It’s never been easier to serve beer for dessert. Over the past decade we’ve seen an explosion of sweet beers hitting the shelves, with all kinds of decadent treats recreated in beer form, and a proliferation of new beer styles, such as pastry stouts, milkshake IPAs and ice cream sours.
For fans of more traditional beers, this new wave of sugary brews might seem over-the-top and sacrilegious, but for those who like new experiences and pushing the boundaries, it’s a fun and exciting movement that generates strong feelings of nostalgia and copious amounts of guilty pleasure.
The roots of dessert beers are varied and ancient, but the key ingredient that sparked this recent trend is chocolate.
Chocolate and beer are intrinsically linked for over 3000 years, as revealed by a recent archaeological study that discovered pre-Colombian Mesoamericans were fermenting “beer” using the fruit from cacao (the main ingredient of chocolate).

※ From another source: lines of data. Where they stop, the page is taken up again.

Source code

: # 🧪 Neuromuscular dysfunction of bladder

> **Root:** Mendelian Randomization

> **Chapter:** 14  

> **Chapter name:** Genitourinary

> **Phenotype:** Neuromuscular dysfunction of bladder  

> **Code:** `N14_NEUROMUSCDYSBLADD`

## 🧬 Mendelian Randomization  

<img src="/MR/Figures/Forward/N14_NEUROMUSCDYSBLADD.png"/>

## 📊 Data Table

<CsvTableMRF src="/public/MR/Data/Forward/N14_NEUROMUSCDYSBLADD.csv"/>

For hundreds of years, it was thought these people were consuming something akin to unsweetened hot chocolate, but they were actually getting drunk.
Fast forward a few millennia to the 1700s and you’ll find the creation of porters and stouts in England. It was at this time that chocolate “notes” became prevalent in beer, as a natural result of using more heavily roasted, darker malts. Today, there are many beers that describe themselves as chocolate stouts, in which the flavour is coming entirely from the malt, rather than any chocolate or cacao products being added. But in the late 1990s, English brewery Wells & Young turned the chocolate dial up to 11, with the release of the now-legendary Young’s Double Chocolate Stout. Whilst this may not have been the first beer ever brewed with added chocolate, it is certainly the one that put this style on the map and introduced many modern beer drinkers to dessert-like beer.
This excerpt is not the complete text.